The company has agreed to comply with the ACA and ERISA, to pay past benefit claims in compliance with the ACA, and to correct the way it makes decisions on future claims.
An investigation by the Department of Labor’s (DOL)’s Employee Benefit Security Administration (EBSA) found problems with certain aspects of the plan’s claims processing, with the clarity of plan documents, and with the application of certain plan procedures for deciding claims. The agency’s investigators also found that the plan was not a “grandfathered” plan, was not exempt from certain ACA requirements and was required to comply with the law. Specifically, the department found that as of January 1, 2013, the plan relinquished its grandfathered status because changes were made to the plan that precluded it from meeting the regulatory exceptions that would allow it to retain grandfathered status.

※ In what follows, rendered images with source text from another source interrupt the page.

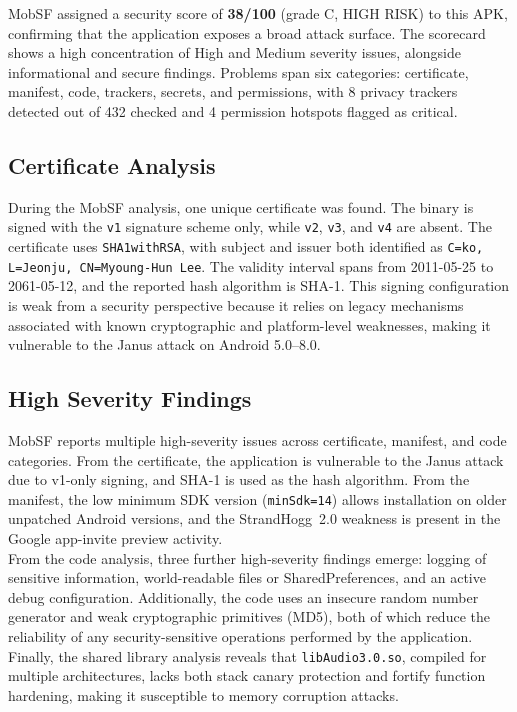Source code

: MobSF assigned a security score of \textbf{38/100} (grade C, HIGH RISK) to this APK, confirming that the application exposes a broad attack surface. The scorecard shows a high concentration of High and Medium severity issues, alongside informational and secure findings. Problems span six categories: certificate, manifest, code, trackers, secrets, and permissions, with 8 privacy trackers detected out of 432 checked and 4 permission hotspots flagged as critical.

\subsection{Certificate Analysis}
During the MobSF analysis, one unique certificate was found. The binary is signed with the \texttt{v1} signature scheme only, while \texttt{v2}, \texttt{v3}, and \texttt{v4} are absent. The certificate uses \texttt{SHA1withRSA}, with subject and issuer both identified as \texttt{C=ko, L=Jeonju, CN=Myoung-Hun Lee}. The validity interval spans from 2011-05-25 to 2061-05-12, and the reported hash algorithm is SHA-1. This signing configuration is weak from a security perspective because it relies on legacy mechanisms associated with known cryptographic and platform-level weaknesses, making it vulnerable to the Janus attack on Android 5.0--8.0.

\subsection{High Severity Findings}
MobSF reports multiple high-severity issues across certificate, manifest, and code categories. From the certificate, the application is vulnerable to the Janus attack due to v1-only signing, and SHA-1 is used as the hash algorithm. From the manifest, the low minimum SDK version (\texttt{minSdk=14}) allows installation on older unpatched Android versions, and the StrandHogg~2.0 weakness is present in the Google app-invite preview activity.\\
From the code analysis, three further high-severity findings emerge: logging of sensitive information, world-readable files or SharedPreferences, and an active debug configuration. Additionally, the code uses an insecure random number generator and weak cryptographic primitives (MD5), both of which reduce the reliability of any security-sensitive operations performed by the application.\\
Finally, the shared library analysis reveals that \texttt{libAudio3.0.so}, compiled for multiple architectures, lacks both stack canary protection and fortify function hardening, making it susceptible to memory corruption attacks.

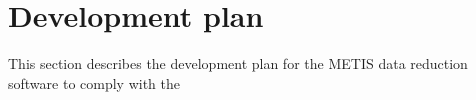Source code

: \clearpage
\section{Development plan}\label{sec:development_plan}

This section describes the development plan for the METIS data reduction software to comply with the 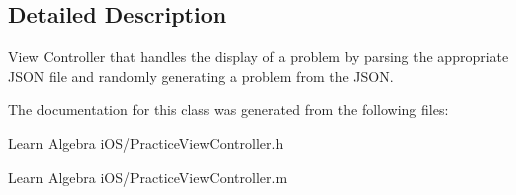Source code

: \subsection{Detailed Description}
View Controller that handles the display of a problem by parsing the appropriate J\-S\-O\-N file and randomly generating a problem from the J\-S\-O\-N. 

The documentation for this class was generated from the following files\-:\begin{DoxyCompactItemize}
\item 
Learn Algebra i\-O\-S/Practice\-View\-Controller.\-h\item 
Learn Algebra i\-O\-S/Practice\-View\-Controller.\-m\end{DoxyCompactItemize}
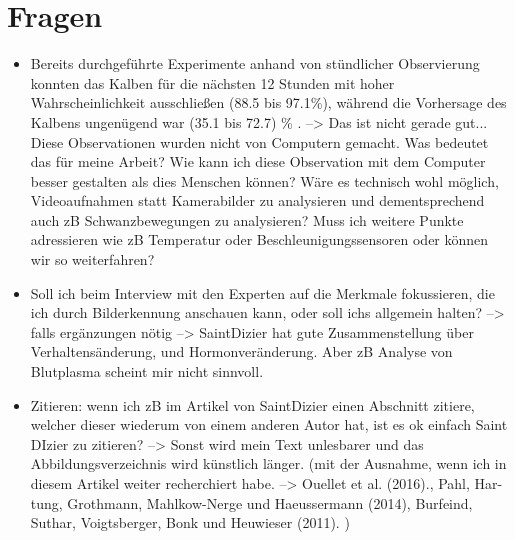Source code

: 

\chapter{Fragen}

\begin{itemize}
	\item Bereits durchgeführte Experimente anhand von stündlicher Observierung konnten das Kalben für die nächsten 12 Stunden mit hoher Wahrscheinlichkeit ausschließen (88.5 bis 97.1\%), während die Vorhersage des Kalbens ungenügend war (35.1 bis 72.7) \%  \citep{Lange2017}. --> Das ist nicht gerade gut... Diese Observationen wurden nicht von Computern gemacht. Was bedeutet das für meine Arbeit? Wie kann ich diese Observation mit dem Computer besser gestalten als dies Menschen können? Wäre es technisch wohl möglich, Videoaufnahmen statt Kamerabilder zu analysieren und dementsprechend auch zB Schwanzbewegungen zu analysieren? Muss ich weitere Punkte adressieren wie zB Temperatur oder Beschleunigungssensoren oder können wir so weiterfahren?
	\item Soll ich beim Interview mit den Experten auf die Merkmale fokussieren, die ich durch Bilderkennung anschauen kann, oder soll ichs allgemein halten? --> falls ergänzungen nötig --> SaintDizier hat gute Zusammenstellung über Verhaltensänderung, und Hormonveränderung. Aber zB Analyse von Blutplasma scheint mir nicht sinnvoll.
	\item Zitieren: wenn ich zB im Artikel von SaintDizier einen Abschnitt zitiere, welcher dieser wiederum von einem anderen Autor hat, ist es ok einfach Saint DIzier zu zitieren? --> Sonst wird mein Text unlesbarer und das Abbildungsverzeichnis wird künstlich länger. (mit der Ausnahme, wenn ich in diesem Artikel weiter recherchiert habe. --> Ouellet et al. (2016).,  Pahl, Har- tung, Grothmann, Mahlkow-Nerge und Haeussermann (2014),  Burfeind, Suthar, Voigtsberger, Bonk und Heuwieser (2011). )
\end{itemize}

As a result of the investigation and subsequent negotiations with the department, the plan fiduciaries have agreed to comply with the ACA’s requirements for plans that are not grandfathered, including requirements for internal claims and appeals and coverage of preventive health services.
They have agreed to:
- Revise plan documents and internal procedures;
- Re-adjudicate past claims for preventive services, out-of-network emergency services and claims affected by an annual limit and pay claims in compliance with the ACA and ERISA;
- Submit to an independent review organization claims were eligible for external review;
- Pay claims that had been left on hold for a long time;
- Comply with timelines for deciding claims as provided in the department’s claim regulation; and
- Forego for the 2017 plan year any increases to participant premiums, annual out-of-pocket limits, annual deductibles and coinsurance percentages in effect for the 2016 plan year.